--- EXERCISE ---
Beneath this line is the data. Output exactly the lines from the line with "HTTPS POST requests." to the line with "In gameplay, player", both ends included, and nothing more.

#####

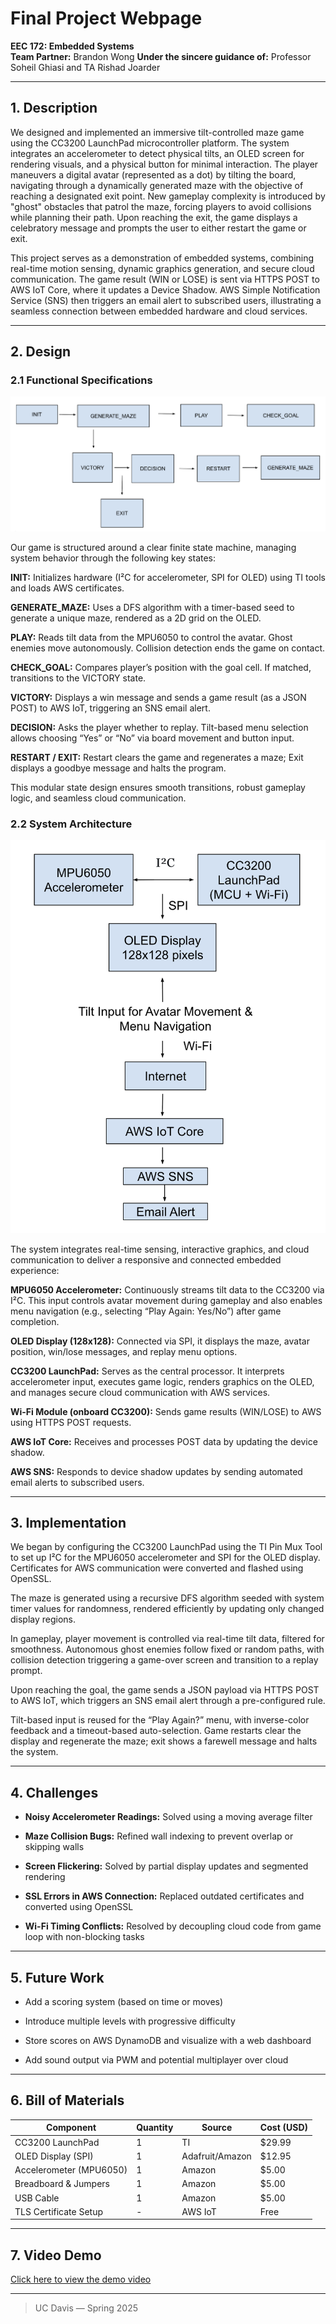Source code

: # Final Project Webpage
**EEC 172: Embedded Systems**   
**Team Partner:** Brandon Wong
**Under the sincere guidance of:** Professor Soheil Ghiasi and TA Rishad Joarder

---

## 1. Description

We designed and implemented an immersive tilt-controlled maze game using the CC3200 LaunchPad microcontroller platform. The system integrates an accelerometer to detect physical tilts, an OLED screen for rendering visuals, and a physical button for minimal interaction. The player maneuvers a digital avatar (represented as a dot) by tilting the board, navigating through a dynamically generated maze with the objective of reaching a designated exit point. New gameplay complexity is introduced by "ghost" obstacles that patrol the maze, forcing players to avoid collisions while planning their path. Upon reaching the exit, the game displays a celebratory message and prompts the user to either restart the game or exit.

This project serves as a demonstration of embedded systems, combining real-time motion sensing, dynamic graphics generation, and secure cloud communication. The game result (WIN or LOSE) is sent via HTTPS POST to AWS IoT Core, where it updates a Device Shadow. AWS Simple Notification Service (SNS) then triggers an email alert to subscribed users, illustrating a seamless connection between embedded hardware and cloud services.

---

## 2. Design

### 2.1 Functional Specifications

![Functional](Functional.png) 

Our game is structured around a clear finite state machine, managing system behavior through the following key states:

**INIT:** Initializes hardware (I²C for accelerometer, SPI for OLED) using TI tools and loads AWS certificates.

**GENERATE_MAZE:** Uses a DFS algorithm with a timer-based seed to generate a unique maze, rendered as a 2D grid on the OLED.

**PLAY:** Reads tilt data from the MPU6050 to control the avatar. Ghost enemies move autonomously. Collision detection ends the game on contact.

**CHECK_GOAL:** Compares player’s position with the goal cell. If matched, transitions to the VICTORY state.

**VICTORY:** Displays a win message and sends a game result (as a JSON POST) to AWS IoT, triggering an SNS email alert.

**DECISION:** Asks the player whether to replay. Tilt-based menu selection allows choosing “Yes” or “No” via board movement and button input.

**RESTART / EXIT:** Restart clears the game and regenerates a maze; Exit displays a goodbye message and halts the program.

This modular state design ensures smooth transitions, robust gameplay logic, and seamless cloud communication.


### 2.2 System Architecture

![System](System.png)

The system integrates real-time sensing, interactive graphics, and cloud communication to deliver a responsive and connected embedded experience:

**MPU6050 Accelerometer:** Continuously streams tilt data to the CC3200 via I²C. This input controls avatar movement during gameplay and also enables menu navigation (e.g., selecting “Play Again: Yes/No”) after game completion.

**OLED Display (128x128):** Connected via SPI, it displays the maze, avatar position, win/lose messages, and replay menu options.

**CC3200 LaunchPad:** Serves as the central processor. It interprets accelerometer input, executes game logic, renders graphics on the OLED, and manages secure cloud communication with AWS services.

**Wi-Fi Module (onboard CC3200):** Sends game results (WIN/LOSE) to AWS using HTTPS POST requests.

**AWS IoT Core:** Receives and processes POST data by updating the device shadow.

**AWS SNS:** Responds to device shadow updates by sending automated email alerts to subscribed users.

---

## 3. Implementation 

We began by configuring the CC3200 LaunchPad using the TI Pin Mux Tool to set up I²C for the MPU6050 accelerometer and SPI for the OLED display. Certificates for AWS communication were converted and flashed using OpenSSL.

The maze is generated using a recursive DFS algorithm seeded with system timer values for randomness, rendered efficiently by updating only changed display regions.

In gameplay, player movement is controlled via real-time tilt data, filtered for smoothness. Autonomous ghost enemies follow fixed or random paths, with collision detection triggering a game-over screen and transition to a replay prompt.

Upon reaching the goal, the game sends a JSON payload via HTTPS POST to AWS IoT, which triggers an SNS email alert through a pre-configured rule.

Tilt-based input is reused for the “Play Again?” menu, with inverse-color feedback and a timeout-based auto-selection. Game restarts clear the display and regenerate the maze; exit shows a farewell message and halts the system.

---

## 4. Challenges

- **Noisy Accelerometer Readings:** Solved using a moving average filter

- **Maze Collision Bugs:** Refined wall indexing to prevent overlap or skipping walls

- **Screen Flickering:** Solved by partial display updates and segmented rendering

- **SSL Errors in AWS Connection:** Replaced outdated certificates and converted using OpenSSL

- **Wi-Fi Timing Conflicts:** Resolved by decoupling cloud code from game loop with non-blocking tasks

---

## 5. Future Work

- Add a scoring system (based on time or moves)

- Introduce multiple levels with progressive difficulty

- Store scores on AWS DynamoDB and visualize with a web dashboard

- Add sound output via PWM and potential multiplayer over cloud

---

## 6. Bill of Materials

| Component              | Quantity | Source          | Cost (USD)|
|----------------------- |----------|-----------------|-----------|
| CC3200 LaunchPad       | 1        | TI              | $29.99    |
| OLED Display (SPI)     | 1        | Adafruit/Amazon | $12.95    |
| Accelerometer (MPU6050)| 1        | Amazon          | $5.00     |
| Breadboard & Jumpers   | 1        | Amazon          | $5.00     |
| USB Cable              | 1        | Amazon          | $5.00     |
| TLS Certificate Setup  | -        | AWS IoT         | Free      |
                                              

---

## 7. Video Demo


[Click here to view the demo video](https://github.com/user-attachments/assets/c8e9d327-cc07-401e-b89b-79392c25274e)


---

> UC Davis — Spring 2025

#####

--- ANSWER BOX ---
**Wi-Fi Module (onboard CC3200):** Sends game results (WIN/LOSE) to AWS using HTTPS POST requests.

**AWS IoT Core:** Receives and processes POST data by updating the device shadow.

**AWS SNS:** Responds to device shadow updates by sending automated email alerts to subscribed users.

---

## 3. Implementation 

We began by configuring the CC3200 LaunchPad using the TI Pin Mux Tool to set up I²C for the MPU6050 accelerometer and SPI for the OLED display. Certificates for AWS communication were converted and flashed using OpenSSL.

The maze is generated using a recursive DFS algorithm seeded with system timer values for randomness, rendered efficiently by updating only changed display regions.

In gameplay, player movement is controlled via real-time tilt data, filtered for smoothness. Autonomous ghost enemies follow fixed or random paths, with collision detection triggering a game-over screen and transition to a replay prompt.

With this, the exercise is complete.